Skor turned around mid-aisle, holding a packet of ham, and watched as Norway’s most terrifying airborne biohazard tried to squeeze into a Coop Mega like a guy forcing into skinny jeans two years post-divorce.

People ran. Children screamed. Someone tried to film. Their phone caught fire.

“WHY ARE YOU SO FAT?!” Skor screamed. “Did you find a hen house?! You look like you ate Denmark!”

Taraxius hissed, shook the building, and knocked over the cold cuts section. A wave of frozen bratwurst rolled across the floor like meat bowling.

Skor, completely undeterred, made her purchase.

One T-shirt. Black. Norwegian text:

Psykiatrisk pasient — Ikke mates etter midnatt

(Psych Ward Patient — Do Not Feed After Midnight)

And a ham sandwich.

“Payment?” the cashier asked, trembling behind bulletproof glass.

Skor tossed a gold coin from a dead czar’s tomb onto the counter.

The register caught fire.


She stepped out into the street, handed the sandwich to Taraxius (who devoured it in one bite and also a nearby lamppost), and whistled.

“Alright, let’s go terrorize Arnold.”


✦ Target: Arnold Rasmussen ✦

Occupation: Assistant Night Manager, DanskTech Refrigeration.

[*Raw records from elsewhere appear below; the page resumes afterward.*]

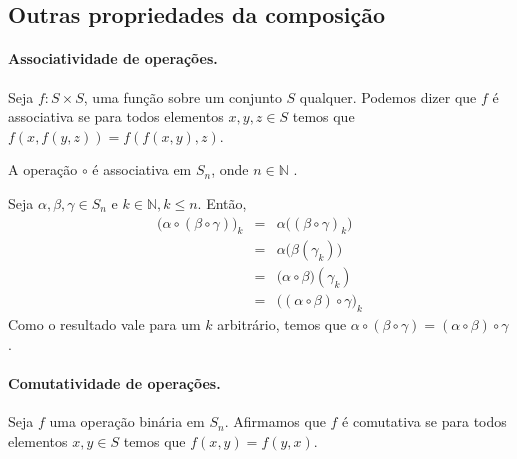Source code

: \subsection{Outras propriedades da composição}

\paragraph{Associatividade de operações.}
Seja $f: S \times S$, uma função sobre um conjunto $S$ qualquer. Podemos dizer que $f$ é associativa se para todos elementos $x, y, z \in S$ temos que $f(x, f(y, z)) = f(f(x, y), z)$.


\begin{prop}
\label{prop2}
    A operação $\circ$ é associativa em $S_n$, onde $n \in \mathbb{N}$ .
\end{prop}

\begin{prova}
    Seja $\alpha, \beta, \gamma \in S_n$ e $k \in \mathbb{N}, k \leq n$. Então, 
    \begin{eqnarray*}
     \Big( \alpha \circ  (\beta \circ \gamma) \Big) _k & = & 
     \alpha \Big( (\beta \circ \gamma) _k \Big)\\ & = & 
     \alpha \Big( \beta (\gamma_k) \Big)\\ 
     & = & \Big( \alpha \circ \beta \Big) (\gamma_k) \\
     & = & \Big( (\alpha \circ \beta) \circ \gamma \Big) _k
    \end{eqnarray*}
    Como o resultado vale para um $k$ arbitrário, temos que
    $\alpha \circ  (\beta \circ \gamma) = (\alpha \circ \beta) \circ \gamma$.
\end{prova}



\paragraph{Comutatividade de operações.}
Seja $f$ uma operação binária em $S_n$. Afirmamos que $f$ é comutativa se para todos elementos $x, y \in S$ temos que $f(x, y) = f(y, x)$.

Location: Viborg, Denmark.

Lifestyle: Dull. Fear of geese. Recently divorced. Owns eight beige shirts. Thinks “hard boiled eggs are too spicy.”

Arnold was sitting at his IKEA table, eating crackers and rewatching an episode of Nattepatruljen, when his windows turned orange.

He squinted.

“Is that—”

Then the wall exploded.

A blast of hellfire rolled across his lawn, setting his inflatable kayak on fire and vaporizing his compost bin.

JESUSFUCK—!

Skor leapt from Taraxius’s back, crashed through his living room window, and slid across the floor in her socks screaming:

“I’M GONNA SUCK YOUR BLOOD, YOU BLONDE SHITSTAIN!!”

Arnold screamed. He screamed like a man whose soul was being audited.

He ran.

She chased him.

Out the window. Across the street. Into his neighbor’s backyard.

Taraxius casually torched his house, then sat on it like a cat.

Arnold tripped over a garden gnome. Skor caught up. She pinned him down, hissed in his face, then sniffed.

“…Ugh. You smell like disappointment.”

“I—I HAVE CHILDREN—”

“No you don’t,” she snapped. “You have tax write-offs. Now squeal, little Danish piglet—”

She leaned down.

He fainted.

She shrugged. Drew a Sharpie from her coat. Wrote ‘LOSER’ on his forehead in runes and stuck a raw herring in his pants.


✦ Epilogue: Bureaucratic Abyss ✦

Later that night, back at her cabin, Skor sat at her desk.

Stacks of papers. Crumpled receipts. A form marked:

“ÅRSOPPGAVE FOR SKATTEYTERE (Annual Tax Declaration)”

Line 4B: Are you currently housing a living creature capable of continental-level destruction?

She wrote: “Yes. He eats livestock. It’s a cultural thing.”

Line 7C: Do you consider yourself undead?

She checked “Other” and wrote: “Sexy vampire anarchist.”

Line 12D: Any outstanding business expenses?

She listed:

1x Psyche Ward T-shirt


1x Ham sandwich


1x Emotional damage to Arnold


She stared at the final box.

Are you currently at war with the living? Y/N

Skor clicked the pen.

Thought for a second.

Checked “Yes.”

Then underlined it three times and drew a smiley face with fangs.